Lassen Sie mich Ihnen kurz einige Beispiele nennen, an welchen Stellen wir sparen und wo wir investieren wollen.

(Vorsitz: Vizepräsident Dr. Michael Vesper)

Während wir normal 20 % einsparen, haben wir im Jugendbereich nur 11 % eingespart.

Sprechen wir die Sprachförderung an: Die Mittel für die Sprachförderung wurden von uns für 2006 auf 15,6 Millionen € verdoppelt. Für uns ist die frühkindliche Sprachförderung der Schlüssel für eine gelungene Integration. Sie müssen sich doch fragen lassen, was Sie bisher dazu getan haben.

(Beifall von der CDU)

Stichwort Horte: Wie der Minister schon sagte, bleibt auch hier weiterhin die Förderung bestehen. Dies geschieht auch über das Jahr 2007 hinaus. Sie wollten es abschaffen.

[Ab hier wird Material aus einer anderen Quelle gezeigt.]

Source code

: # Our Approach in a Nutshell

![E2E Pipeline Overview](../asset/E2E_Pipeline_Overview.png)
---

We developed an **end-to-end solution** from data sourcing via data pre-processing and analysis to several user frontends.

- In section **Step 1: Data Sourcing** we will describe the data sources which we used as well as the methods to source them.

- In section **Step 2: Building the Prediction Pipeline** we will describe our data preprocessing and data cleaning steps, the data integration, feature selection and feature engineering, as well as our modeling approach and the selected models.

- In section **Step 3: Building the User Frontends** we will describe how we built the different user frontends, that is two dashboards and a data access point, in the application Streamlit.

Stichwort Familienzentren: Wir bauen zum ersten Mal ein wichtiges Angebot für Kinder und Familien auf. Es ist somit der erste Schritt zu mehr Kinder- und Familienfreundlichkeit in Nordrhein-Westfalen. Diese unterschiedlichen Angebote werden dazu führen, dass wir weiterhin die Kinder fördern und den Eltern Unterstützung geben.

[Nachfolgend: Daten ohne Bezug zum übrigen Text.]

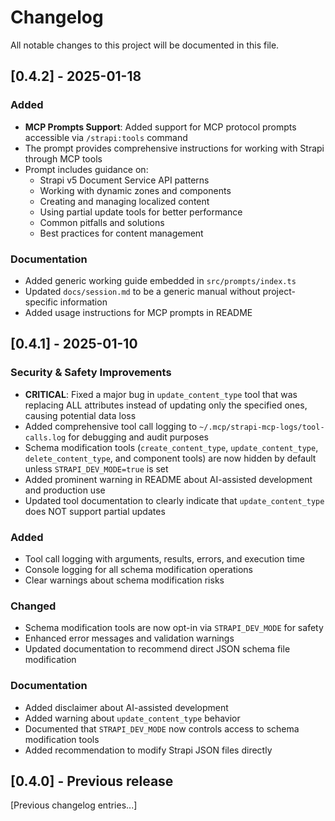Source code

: # Changelog

All notable changes to this project will be documented in this file.

## [0.4.2] - 2025-01-18

### Added

- **MCP Prompts Support**: Added support for MCP protocol prompts accessible via `/strapi:tools` command
- The prompt provides comprehensive instructions for working with Strapi through MCP tools
- Prompt includes guidance on:
  - Strapi v5 Document Service API patterns
  - Working with dynamic zones and components
  - Creating and managing localized content
  - Using partial update tools for better performance
  - Common pitfalls and solutions
  - Best practices for content management

### Documentation

- Added generic working guide embedded in `src/prompts/index.ts`
- Updated `docs/session.md` to be a generic manual without project-specific information
- Added usage instructions for MCP prompts in README

## [0.4.1] - 2025-01-10

### Security & Safety Improvements

- **CRITICAL**: Fixed a major bug in `update_content_type` tool that was replacing ALL attributes instead of updating only the specified ones, causing potential data loss
- Added comprehensive tool call logging to `~/.mcp/strapi-mcp-logs/tool-calls.log` for debugging and audit purposes
- Schema modification tools (`create_content_type`, `update_content_type`, `delete_content_type`, and component tools) are now hidden by default unless `STRAPI_DEV_MODE=true` is set
- Added prominent warning in README about AI-assisted development and production use
- Updated tool documentation to clearly indicate that `update_content_type` does NOT support partial updates

### Added

- Tool call logging with arguments, results, errors, and execution time
- Console logging for all schema modification operations
- Clear warnings about schema modification risks

### Changed

- Schema modification tools are now opt-in via `STRAPI_DEV_MODE` for safety
- Enhanced error messages and validation warnings
- Updated documentation to recommend direct JSON schema file modification

### Documentation

- Added disclaimer about AI-assisted development
- Added warning about `update_content_type` behavior
- Documented that `STRAPI_DEV_MODE` now controls access to schema modification tools
- Added recommendation to modify Strapi JSON files directly

## [0.4.0] - Previous release

[Previous changelog entries...]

Stichwort Kindergartenbeiträge: Wir sprachen schon darüber. Auch hier erhalten die Kommunen freie Hand bei der Festlegung der Kindergartenbeiträge. Außerdem planen wir, die Zuschüsse an die Einrichtungen demnächst auf eine Pro-KopfFörderung umzustellen, um gerade die Kitas in sozialen Brennpunkten mit sehr heterogenen Kindergruppen somit besser zu unterstützen, als es bisher der Fall ist. All dies zeigt doch, dass die neue Landesregierung einen Schwerpunkt gerade bei Kindern und bei Schulen setzt.

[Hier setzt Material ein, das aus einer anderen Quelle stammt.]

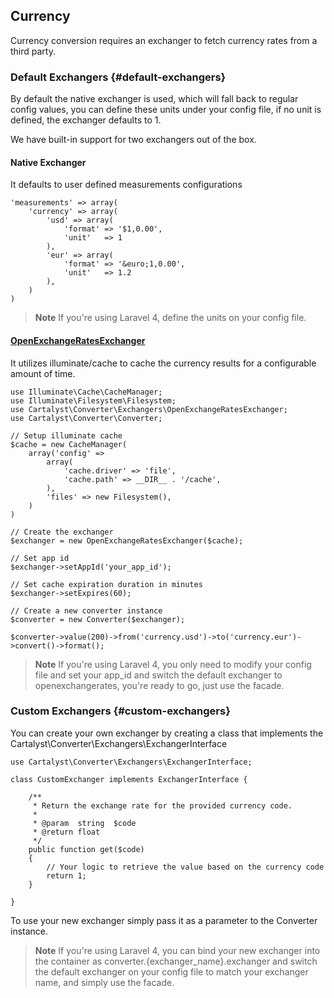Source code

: ## Currency

Currency conversion requires an exchanger to fetch currency rates from a third party.

### Default Exchangers {#default-exchangers}

By default the native exchanger is used, which will fall back to regular config values, you can define these units under your config file, if no unit is defined, the exchanger defaults to 1.

We have built-in support for two exchangers out of the box.

#### Native Exchanger

It defaults to user defined measurements configurations

	'measurements' => array(
		'currency' => array(
			'usd' => array(
				'format' => '$1,0.00',
				'unit'   => 1
			),
			'eur' => array(
				'format' => '&euro;1,0.00',
				'unit'   => 1.2
			),
		)
	)

> **Note** If you're using Laravel 4, define the units on your config file.

#### [OpenExchangeRatesExchanger](https://openexchangerates.org)

It utilizes illuminate/cache to cache the currency results for a configurable amount of time.

	use Illuminate\Cache\CacheManager;
	use Illuminate\Filesystem\Filesystem;
	use Cartalyst\Converter\Exchangers\OpenExchangeRatesExchanger;
	use Cartalyst\Converter\Converter;

	// Setup illuminate cache
	$cache = new CacheManager(
        array('config' =>
            array(
                'cache.driver' => 'file',
                'cache.path' => __DIR__ . '/cache',
            ),
            'files' => new Filesystem(),
        )
    )

	// Create the exchanger
	$exchanger = new OpenExchangeRatesExchanger($cache);

	// Set app id
	$exchanger->setAppId('your_app_id');

	// Set cache expiration duration in minutes
	$exchanger->setExpires(60);

	// Create a new converter instance
	$converter = new Converter($exchanger);

	$converter->value(200)->from('currency.usd')->to('currency.eur')->convert()->format();

> **Note** If you're using Laravel 4, you only need to modify your config file and set your app_id and switch the default exchanger to openexchangerates, you're ready to go, just use the facade.

### Custom Exchangers {#custom-exchangers}

You can create your own exchanger by creating a class that implements the Cartalyst\Converter\Exchangers\ExchangerInterface

	use Cartalyst\Converter\Exchangers\ExchangerInterface;

	class CustomExchanger implements ExchangerInterface {

		/**
		 * Return the exchange rate for the provided currency code.
		 *
		 * @param  string  $code
		 * @return float
		 */
		public function get($code)
		{
			// Your logic to retrieve the value based on the currency code
			return 1;
		}

	}

To use your new exchanger simply pass it as a parameter to the Converter instance.

> **Note** If you're using Laravel 4, you can bind your new exchanger into the container as converter.{exchanger_name}.exchanger and switch the default exchanger on your config file to match your exchanger name, and simply use the facade.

(Dr. Axel Horstmann [SPD]: Wie kommen Sie denn darauf?)

Insgesamt sind in dem Haushaltsentwurf 2006 für Kindertagesbetreuung immerhin 845 Millionen € vorgesehen. Es hat also nur eine Reduzierung um 11 % stattgefunden. Wir halten somit die versprochene Zusage, Kinder und Familien in den Mittelpunkt unseres politischen Handelns zu stellen.

Meine Damen und Herren, Sie haben den Landesjugendplan ursprünglich gekürzt. Wir kürzen ihn nicht weiter. Wir behalten nur die Kürzungen bei. Es geht nicht anders, wenn wir die Verantwortung für unsere nachfolgende Generation wirklich ernst nehmen.

Lassen Sie mich somit das Fazit ziehen: Familien und Kinder stehen – wie von uns bisher immer gesagt – im Mittelpunkt unserer Politik. Gerade deswegen brauchen wir eine zukunftsgerichtete Politik. Wir brauchen keine Politik, in der wir nur bis jetzt, bis gleich oder bis zum nächsten Wahlkampf denken. Wir verteilen die Einsparlast sozial gerecht auf alle Schultern. Seien Sie sicher: Auch künftig wird kein Kind aus finanziellen Gründen

vom Kindergarten abgemeldet werden. – Danke sehr.

(Beifall von der CDU – Zuruf von der SPD: Das ist ja peinlich!)